# Sizing VFDs for optimal operating efficiency

## A new control strategy and implementation system optimize variable frequency drive (VFD) efficiency to meet cooling-air requirements.

05/31/2016

Learning Objectives:

• Explain the impact of variable frequency drive (VFD) enclosure parameters on VFD performance and operational reliability.
• Analyze the VFD's efficiency and its ability to meet enclosure cooling-air requirements with the new control strategy.
• Outline the new control strategy and implementation system developed to optimize VFD efficiency.

The VFD enclosure cooling-air fan should be sized by the mechanical engineer by considering cooling-air load, temperature entering the enclosure, and the allowable operating temperature.

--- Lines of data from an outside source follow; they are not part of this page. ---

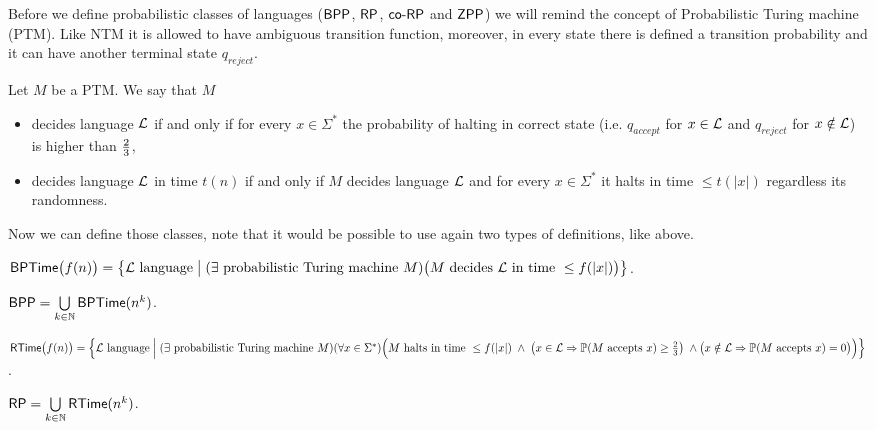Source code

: 		Before we define probabilistic classes of languages ($\mathsf{BPP}$, $\mathsf{RP}$, $\mathsf{co}\textnormal{-}\mathsf{RP}$ and $\mathsf{ZPP}$) we will remind the concept of Probabilistic Turing machine (PTM). Like NTM it is allowed to have ambiguous transition function, moreover, in every state there is defined a transition probability and it can have another terminal state $q_{reject}$.
		
		Let $M$ be a PTM. We say that $M$
		\begin{itemize}
			\item decides language $\cal L$ if and only if for every $x\in\Sigma^*$ the probability of halting in correct state (i.e. $q_{accept}$ for $x\in{\cal L}$ and $q_{reject}$ for $x\notin{\cal L}$) is higher than $\nicefrac{2}{3}$,
			\item decides language $\cal L$ in time $t(n)$ if and only if $M$ decides language $\cal L$ and for every $x\in\Sigma^*$ it halts in time $\leq t(|x|)$ regardless its randomness.
		\end{itemize}
		Now we can define those classes, note that it would be possible to use again two types of definitions, like above.
		
		
		\begin{defn}\label{def:BPTime}
			$\mathsf{BPTime}\bigl(f(n)\bigr) = \bigl\{ {\cal L}\textnormal{ language} \bigm| (\exists \textnormal{ probabilistic Turing machine }M)\\ \bigl(M\textnormal{ decides }{\cal L}\textnormal{ in time }\leq f(|x|)\bigr) \bigr\}$.
		\end{defn}
		
		\begin{defn}
			$\mathsf{BPP} = \bigcup\limits_{k\in\mathbb{N}} \mathsf{BPTime}(n^k)$.
		\end{defn}
		
		\begin{defn}
			$\RTime\bigl(f(n)\bigr) = \Bigl\{ {\cal L}\textnormal{ language} \Bigm| (\exists \textnormal{ probabilistic Turing machine }M)\\ (\forall x\in\Sigma^*)\Bigl(M \textnormal{ halts in time } \leq f(|x|) \;\wedge\; \bigl( x\in{\cal L} \then \prob(M\textnormal{ accepts }x) \geq \nicefrac{2}{3} \bigr) \;\wedge\\ \bigl( x\notin{\cal L} \then \prob(M\textnormal{ accepts }x) = 0 \bigr) \Bigr) \Bigr\}$.
		\end{defn}
		
		\begin{defn}
			$\mathsf{RP} = \bigcup\limits_{k\in\mathbb{N}} \mathsf{RTime}(n^k)$.
		\end{defn}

The enclosure cooling load is caused by the drive inefficiency, resulting in increased air dry-bulb temperature. Required cooling-air volume should be calculated assuming that the VFD enclosure load will be carried out as the sensible load only.

The actual VFD enclosure cooling load during design and off-design conditions must be verified from monitoring data; otherwise, the enclosure cooling load could be substantially higher when compared with data from a VFD manufacturer. The actual enclosure-load deviation is due to the different patterns of the static and dynamic hydraulic-pressure losses in various systems. The design cooling-airflow rate (CAFRDES) will be determined based on the maximum anticipated ambient temperature (TAMB MAX) surrounding the VFD enclosure and by a manufacturer's allowable VFD enclosure maximum operating temperature (TOPR MAX).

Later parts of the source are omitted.